3. Cratered Uplands/Clay Soup - 4.4(?)-4.2(?) b.y.
- Highly cratered crust similar to lunar highlands.
Cratered Uplands of Noachis (NASA Life on Mars #2)
- Formation of a megaregolith to about 10 km similar to the 25 km thick megaregolith of the Moon.
- Probable dense, moist, CO2 rich atmosphere with significant CH4, CH4 derived aerosols, and NH4 (Sagan and Chyba, 1997, and Kasting, 1997)
- Figure: Megaregolith drawing
- Note: The nature and evolution of the Martian atmosphere through time consists of many uncertainties, including the following (see Carr, 1996, Chapters 5-7):
- Initial composition
- Potential of a late infall of water-rich (cometary) material [not likely based on comparison of D/H rations of Earth's water with that measured for comets Hale-Bopp and Hyakutake (Owen,T., and Meier, R., 1997, reported in Science, 277, 318)]

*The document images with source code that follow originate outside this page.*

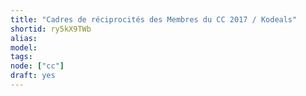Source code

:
 ```yaml
---
title: "Cadres de réciprocités des Membres du CC 2017 / Kodeals"
shortid: ry5kX9TWb
alias:
model:
tags:
node: ["cc"]
draft: yes
---
```


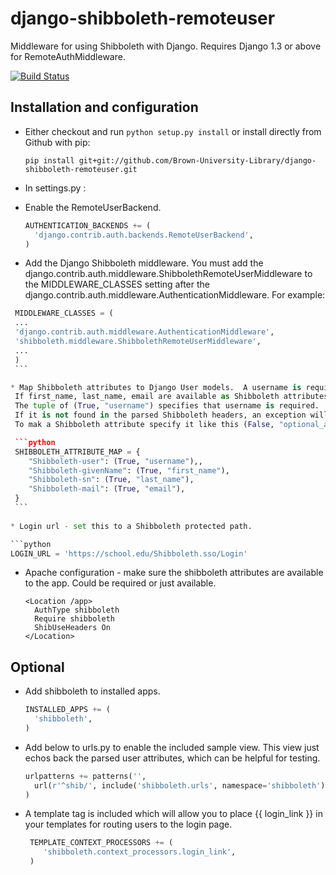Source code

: django-shibboleth-remoteuser 
============================

Middleware for using Shibboleth with Django.  Requires Django 1.3 or above for RemoteAuthMiddleware.

[![Build Status](https://secure.travis-ci.org/Brown-University-Library/django-shibboleth-remoteuser.png?branch=master)](http://travis-ci.org/Brown-University-Library/django-shibboleth-remoteuser)

Installation and configuration
------
 * Either checkout and run ```python setup.py install``` or install directly from Github with pip:

   ```
   pip install git+git://github.com/Brown-University-Library/django-shibboleth-remoteuser.git
   ```
 
 * In settings.py :
 
  * Enable the RemoteUserBackend.
    
    ```python
    AUTHENTICATION_BACKENDS += (
      'django.contrib.auth.backends.RemoteUserBackend',
    )
    ```

  * Add the Django Shibboleth middleware.
    You must add the django.contrib.auth.middleware.ShibbolethRemoteUserMiddleware to the MIDDLEWARE_CLASSES setting after the django.contrib.auth.middleware.AuthenticationMiddleware.
    For example:

   ```python
    MIDDLEWARE_CLASSES = (
    ...
    'django.contrib.auth.middleware.AuthenticationMiddleware',
    'shibboleth.middleware.ShibbolethRemoteUserMiddleware',
    ...
    )
    ```

  * Map Shibboleth attributes to Django User models.  A username is required.  
    If first_name, last_name, email are available as Shibboleth attributes they will be used to populate the Django User object.  
    The tuple of (True, "username") specifies that username is required.
    If it is not found in the parsed Shibboleth headers, an exception will be raised.
    To mak a Shibboleth attribute specify it like this (False, "optional_attribute).  

    ```python   
    SHIBBOLETH_ATTRIBUTE_MAP = {
       "Shibboleth-user": (True, "username"),,
       "Shibboleth-givenName": (True, "first_name"),
       "Shibboleth-sn": (True, "last_name"),
       "Shibboleth-mail": (True, "email"),
    }
    ```
    
  * Login url - set this to a Shibboleth protected path.  
   
   ```python
   LOGIN_URL = 'https://school.edu/Shibboleth.sso/Login'
   ```

 * Apache configuration - make sure the shibboleth attributes are available to the app.  Could be required or just available.
   
    ```    
    <Location /app>
      AuthType shibboleth
      Require shibboleth
      ShibUseHeaders On
    </Location>
    ```

Optional
--------
  * Add shibboleth to installed apps.  

    ```python
    INSTALLED_APPS += (
      'shibboleth',
    )
    ```

 * Add below to urls.py to enable the included sample view.  This view just echos back the parsed user attributes, which can be helpful for testing.

    ```python
    urlpatterns += patterns('',
      url(r'^shib/', include('shibboleth.urls', namespace='shibboleth')),
    )
    ```

 * A template tag is included which will allow you to place {{ login_link }} in your templates for routing users to the login page.
   
   ```python
    TEMPLATE_CONTEXT_PROCESSORS += (
       'shibboleth.context_processors.login_link',
    )
   ```
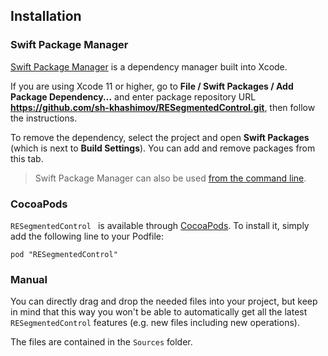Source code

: ## Installation

### Swift Package Manager

[Swift Package Manager](https://swift.org/package-manager/) is a dependency manager built into Xcode.

If you are using Xcode 11 or higher, go to **File / Swift Packages / Add Package Dependency...** and enter package repository URL **https://github.com/sh-khashimov/RESegmentedControl.git**, then follow the instructions.

To remove the dependency, select the project and open **Swift Packages** (which is next to **Build Settings**). You can add and remove packages from this tab.

> Swift Package Manager can also be used [from the command line](https://swift.org/package-manager/).

### CocoaPods

`RESegmentedControl ` is available through [CocoaPods](http://cocoapods.org). To install
it, simply add the following line to your Podfile:

```
pod "RESegmentedControl"
```

### Manual

You can directly drag and drop the needed files into your project, but keep in mind that this way you won't be able to automatically get all the latest `RESegmentedControl` features (e.g. new files including new operations).

The files are contained in the `Sources` folder.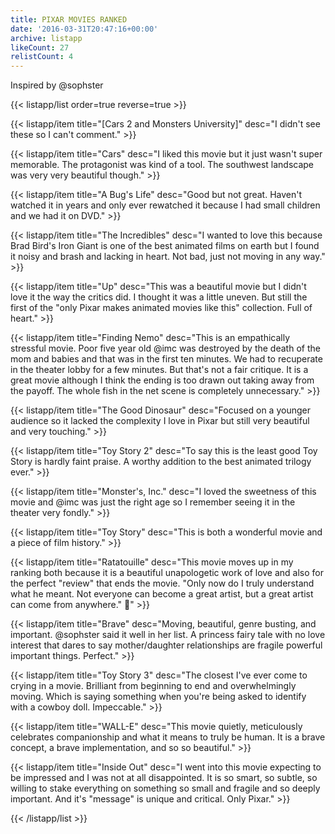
 ```yaml
---
title: PIXAR MOVIES RANKED
date: '2016-03-31T20:47:16+00:00'
archive: listapp
likeCount: 27
relistCount: 4
---
```


Inspired by @sophster

<!--more-->

{{< listapp/list order=true reverse=true >}}

   {{< listapp/item title="[Cars 2 and Monsters University]"
      desc="I didn't see these so I can't comment." >}}

   {{< listapp/item title="Cars"
      desc="I liked this movie but it just wasn't super memorable. The protagonist was kind of a tool. The southwest landscape was very very beautiful though." >}}

   {{< listapp/item title="A Bug's Life"
      desc="Good but not great. Haven't watched it in years and only ever rewatched it because I had small children and we had it on DVD." >}}

   {{< listapp/item title="The Incredibles"
      desc="I wanted to love this because Brad Bird's Iron Giant is one of the best animated films on earth but I found it noisy and brash and lacking in heart. Not bad, just not moving in any way." >}}

   {{< listapp/item title="Up"
      desc="This was a beautiful movie but I didn't love it the way the critics did. I thought it was a little uneven. But still the first of the \"only Pixar makes animated movies like this\" collection. Full of heart." >}}

   {{< listapp/item title="Finding Nemo"
      desc="This is an empathically stressful movie. Poor five year old @imc was destroyed by the death of the mom and babies and that was in the first ten minutes. We had to recuperate in the theater lobby for a few minutes. But that's not a fair critique. It is a great movie although I think the ending is too drawn out taking away from the payoff. The whole fish in the net scene is completely unnecessary." >}}

   {{< listapp/item title="The Good Dinosaur"
      desc="Focused on a younger audience so it lacked the complexity I love in Pixar but still very beautiful and very touching." >}}

   {{< listapp/item title="Toy Story 2"
      desc="To say this is the least good Toy Story is hardly faint praise. A worthy addition to the best animated trilogy ever." >}}

   {{< listapp/item title="Monster's, Inc."
      desc="I loved the sweetness of this movie and @imc was just the right age so I remember seeing it in the theater very fondly." >}}

   {{< listapp/item title="Toy Story"
      desc="This is both a wonderful movie and a piece of film history." >}}

   {{< listapp/item title="Ratatouille"
      desc="This movie moves up in my ranking both because it is a beautiful unapologetic work of love and also for the perfect \"review\" that ends the movie. \"Only now do I truly understand what he meant. Not everyone can become a great artist, but a great artist can come from anywhere.\" 💯" >}}

   {{< listapp/item title="Brave"
      desc="Moving, beautiful, genre busting, and important. @sophster said it well in her list. A princess fairy tale with no love interest that dares to say mother/daughter relationships are fragile powerful important things. Perfect." >}}

   {{< listapp/item title="Toy Story 3"
      desc="The closest I've ever come to crying in a movie. Brilliant from beginning to end and overwhelmingly moving. Which is saying something when you're being asked to identify with a cowboy doll. Impeccable." >}}

   {{< listapp/item title="WALL-E"
      desc="This movie quietly, meticulously celebrates companionship and what it means to truly be human. It is a brave concept, a brave implementation, and so so beautiful." >}}

   {{< listapp/item title="Inside Out"
      desc="I went into this movie expecting to be impressed and I was not at all disappointed. It is so smart, so subtle, so willing to stake everything on something so small and fragile and so deeply important. And it's \"message\" is unique and critical. Only Pixar." >}}

{{< /listapp/list >}}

- Variability of obliquity of rotational axis
- Changes in insolation
- Changes in composition due to core formation
- Changes in composition due to weathering of the megaregolith
- Changes in composition due to magmatic and hydrothermal activity
- Amount and stability of greenhouse gases (NH4, CH4, CO2, H2O) through time
- Degree of CH4 derived organic aerosol formation
- Amount and rate of surface regolith carbonate decomposition due to UV radiation (Mukhin, et al., 1996).
- Degree of impact erosion through the Large Basin Stage, below.
- Degree of hydrodynamic entraining by hydrogen escaping.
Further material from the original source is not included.